“Mi accorgevo di avere la pelle d’oca. Senza una ragione, dato che non avevo freddo. Era forse passato un fantasma su di noi? No, era stata la poesia. Una scintilla si era staccata dal poeta e mi aveva dato una scossa gelida. Avevo voglia di piangere; mi sentivo molto strana.Avevo scoperto un nuovo modo di essere felice.” (Sylvia Plath)
venerdì 4 dicembre 2015
Domicile conjugal di François Truffaut. 1969
Il film si apre con una insistenza quasi voyeristica sulle gambe di Claude Jade (ai tempi, la compagna di Truffaut) che recita la parte di Christine Darbon/Léaud. La ragazza ha un violino in mano perchè si scoprirà poi essere una musicista, e corregge i suoi interlocutori che la chiamano "mademoiselle", perché lei è sposata "No, pas mademoiselle, madame".
Antoine, il novello marito, per lavoro tinge fiori e li vende nel suo negozio, nel cortile del caseggiato in cui vive con la moglie, aiutandola con clienti insolventi. Le tinture di Antoine a volte non riescono, così il ragazzo decide di cambiare lavoro. Viene assunto per un malinteso (uno scambio di lettera di presentazione) in una grande impresa americana, non sarebbe mai stato assunto, si cerca uno che conosca bene l'inglese, mentre il suo inglese è piuttosto maldestro, proprio come ai tempi di "I 400 colpi" quando René non riusciva a pronunciare "Where is the father".
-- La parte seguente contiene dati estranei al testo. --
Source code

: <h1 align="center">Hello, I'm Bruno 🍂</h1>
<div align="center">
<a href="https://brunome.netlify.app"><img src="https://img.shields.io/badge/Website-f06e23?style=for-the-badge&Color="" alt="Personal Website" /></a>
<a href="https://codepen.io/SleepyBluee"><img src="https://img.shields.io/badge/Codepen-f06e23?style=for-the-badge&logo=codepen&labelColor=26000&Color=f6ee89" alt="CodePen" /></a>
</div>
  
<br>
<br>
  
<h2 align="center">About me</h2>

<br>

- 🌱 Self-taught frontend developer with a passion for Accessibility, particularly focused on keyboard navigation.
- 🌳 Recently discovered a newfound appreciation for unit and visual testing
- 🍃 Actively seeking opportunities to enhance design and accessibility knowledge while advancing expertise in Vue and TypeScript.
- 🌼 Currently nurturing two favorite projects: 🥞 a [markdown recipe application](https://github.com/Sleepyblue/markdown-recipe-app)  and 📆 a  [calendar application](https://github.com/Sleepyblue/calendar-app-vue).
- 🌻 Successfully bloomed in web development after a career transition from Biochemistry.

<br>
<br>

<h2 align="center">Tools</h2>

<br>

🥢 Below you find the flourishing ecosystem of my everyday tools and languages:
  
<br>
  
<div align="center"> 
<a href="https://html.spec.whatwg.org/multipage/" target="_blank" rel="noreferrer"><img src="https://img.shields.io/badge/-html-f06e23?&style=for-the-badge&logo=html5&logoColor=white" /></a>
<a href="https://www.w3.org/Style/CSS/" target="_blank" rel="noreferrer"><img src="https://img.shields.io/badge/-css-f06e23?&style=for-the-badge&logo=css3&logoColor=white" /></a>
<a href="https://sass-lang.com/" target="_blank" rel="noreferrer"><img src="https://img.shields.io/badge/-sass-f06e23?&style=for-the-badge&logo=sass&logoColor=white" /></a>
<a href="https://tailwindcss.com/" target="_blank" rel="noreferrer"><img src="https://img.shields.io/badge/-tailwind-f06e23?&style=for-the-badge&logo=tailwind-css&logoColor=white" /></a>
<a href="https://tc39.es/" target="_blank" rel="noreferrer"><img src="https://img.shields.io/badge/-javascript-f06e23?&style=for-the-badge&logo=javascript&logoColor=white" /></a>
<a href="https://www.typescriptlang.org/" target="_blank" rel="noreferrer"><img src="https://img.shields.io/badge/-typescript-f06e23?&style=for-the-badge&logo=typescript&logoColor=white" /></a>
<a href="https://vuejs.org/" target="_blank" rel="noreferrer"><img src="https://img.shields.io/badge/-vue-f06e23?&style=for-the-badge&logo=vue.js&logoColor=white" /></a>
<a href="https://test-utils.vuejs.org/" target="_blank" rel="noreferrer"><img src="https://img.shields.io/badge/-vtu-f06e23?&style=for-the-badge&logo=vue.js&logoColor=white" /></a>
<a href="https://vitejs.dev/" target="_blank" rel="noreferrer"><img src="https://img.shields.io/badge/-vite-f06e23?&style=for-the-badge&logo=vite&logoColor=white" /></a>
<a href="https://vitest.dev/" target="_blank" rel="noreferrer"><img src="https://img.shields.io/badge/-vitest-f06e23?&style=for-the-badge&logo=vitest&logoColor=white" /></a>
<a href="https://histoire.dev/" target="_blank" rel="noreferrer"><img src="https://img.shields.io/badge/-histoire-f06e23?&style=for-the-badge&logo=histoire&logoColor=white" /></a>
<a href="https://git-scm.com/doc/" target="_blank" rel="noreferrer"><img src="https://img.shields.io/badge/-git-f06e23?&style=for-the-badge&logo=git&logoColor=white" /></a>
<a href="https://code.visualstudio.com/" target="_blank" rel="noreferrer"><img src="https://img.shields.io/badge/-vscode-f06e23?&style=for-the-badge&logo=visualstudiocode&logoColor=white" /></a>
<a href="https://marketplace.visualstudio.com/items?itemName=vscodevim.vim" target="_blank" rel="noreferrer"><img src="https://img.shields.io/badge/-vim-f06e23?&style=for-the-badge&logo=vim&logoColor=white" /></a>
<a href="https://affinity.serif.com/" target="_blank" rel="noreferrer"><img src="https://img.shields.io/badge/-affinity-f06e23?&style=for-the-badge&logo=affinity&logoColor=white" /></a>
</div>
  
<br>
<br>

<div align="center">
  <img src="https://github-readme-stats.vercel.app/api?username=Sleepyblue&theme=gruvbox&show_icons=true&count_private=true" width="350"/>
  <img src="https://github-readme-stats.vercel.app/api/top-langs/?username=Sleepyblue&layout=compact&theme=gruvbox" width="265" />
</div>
Il suo nuovo lavoro consiste nel manovrare battelli in miniatura che galleggiano in una vasca del parco (come un gioco per bambini). Nasce il primo figlio della coppia. Christine vuole chiamarlo Ghislain, ma Antoine lo registra come Alphonse. (da cui: prime liti).
L'oggetto del desiderio, per essere tale, deve necessariamente essere "altrove" e s'innamora di una giapponese, tradito ancora una volta dai fiori, nei quali la sua amante aveva incastrato messaggi d'amore che fuoriescono dai fiori quando questi si schiudono, Doinel è scoperto dalla moglie e si separano. Deve così abbandonare il domicilio coniugale, ma Antoine si stanca presto dell'avventura esotica, così torna dalla moglie.